In internationale vergelijkingen van gedigitaliseerde economieën komt Nederland goed voor de dag, onder andere op het gebied van digitale overheidsdiensten. Dat neemt niet weg dat versnelling en verduurzaming nodig is, zodat ondernemers, burgers, kennisinstellingen en overheden beter kunnen profiteren van nieuwe toepassingen, verdienmodellen en banen.

De grote maatschappelijke impact van digitalisering staat nog niet op het netvlies van alle bestuurders en politici, zegt Steven Luitjens, directeur Informatiesamenleving en Overheid van het ministerie van Binnenlandse Zaken en Koninkrijksrelaties. Hij was secretaris van de door het kabinet ingestelde studiegroep, die in april het advies ‘Maak Waar!’ uitbracht. Digitalisering is nog geen integraal onderdeel van hun denken en doen. Illustratief hiervoor is volgens Luitjens dat in de partijprogramma’s voor de Tweede Kamerverkiezingen nauwelijks aandacht was voor digitalisering. “Bewindslieden en bestuurders bij de overheden moeten zich realiseren dat ICT en digitalisering de kern zijn van hun primaire processen; in de zorg, in de veiligheid, in infrastructuur, in het sociaal domein, et cetera, en dat zij daar ten volle verantwoordelijk voor zijn.”

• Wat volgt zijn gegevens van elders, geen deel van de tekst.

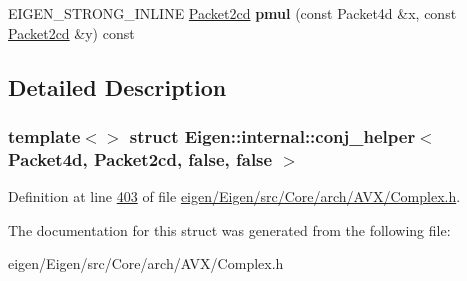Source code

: \begin{DoxyCompactItemize}
\item 
\mbox{\label{struct_eigen_1_1internal_1_1conj__helper_3_01_packet4d_00_01_packet2cd_00_01false_00_01false_01_4_a377815e196ab154f2e465b945ffd5aea}} 
E\+I\+G\+E\+N\+\_\+\+S\+T\+R\+O\+N\+G\+\_\+\+I\+N\+L\+I\+NE \hyperlink{struct_eigen_1_1internal_1_1_packet2cd}{Packet2cd} {\bfseries pmul} (const Packet4d \&x, const \hyperlink{struct_eigen_1_1internal_1_1_packet2cd}{Packet2cd} \&y) const
\end{DoxyCompactItemize}


\subsection{Detailed Description}
\subsubsection*{template$<$$>$\newline
struct Eigen\+::internal\+::conj\+\_\+helper$<$ Packet4d, Packet2cd, false, false $>$}



Definition at line \hyperlink{eigen_2_eigen_2src_2_core_2arch_2_a_v_x_2_complex_8h_source_l00403}{403} of file \hyperlink{eigen_2_eigen_2src_2_core_2arch_2_a_v_x_2_complex_8h_source}{eigen/\+Eigen/src/\+Core/arch/\+A\+V\+X/\+Complex.\+h}.



The documentation for this struct was generated from the following file\+:\begin{DoxyCompactItemize}
\item 
eigen/\+Eigen/src/\+Core/arch/\+A\+V\+X/\+Complex.\+h\end{DoxyCompactItemize}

Experimenteren met digitale overheidsdiensten mag

Dat veel politici, bestuurders en ambtenaren digitalisering weliswaar belangrijk vinden, maar niet urgent, noemt Luitjens een verkeerde inschatting. Digitalisering is wel degelijk urgent, het biedt immers kansen voor betere dienstverlening, meer economische groei en een open, transparante overheid. Urgent is het ook omdat grote risico’s ontstaan voor het functioneren van de overheid bij verwaarlozing van de digitale infrastructuur. Wanneer de digitale transformatie van de publieke sector onvoldoende doorzet en de overheid er niet in slaagt om tijdig en adequaat in te spelen op de kansen en kwetsbaarheden van digitalisering, ook in Europees verband, heeft de hele samenleving daar last van. “De overheid doet dan niet waarvoor ze in het leven is geroepen, waarvoor mensen betalen en periodiek bestuurders kiezen.” Om de mogelijkheden beter en sneller te kunnen benutten, moet bijvoorbeeld het principe first time right overboord. Overheden zijn geneigd om aan digitale toepassingen de eis te stellen dat ze bij aanvang perfect werken. Hierdoor wordt volgens Luitjens vaak voor maatwerk gekozen en blijven goedkopere standaardoplossingen op de plank, terwijl daarmee tegen vaak geringe kosten een groot publiek kan worden bereikt. De vrijgekomen middelen kunnen gebruikt worden voor mensen die een speciale behandeling nodig hebben.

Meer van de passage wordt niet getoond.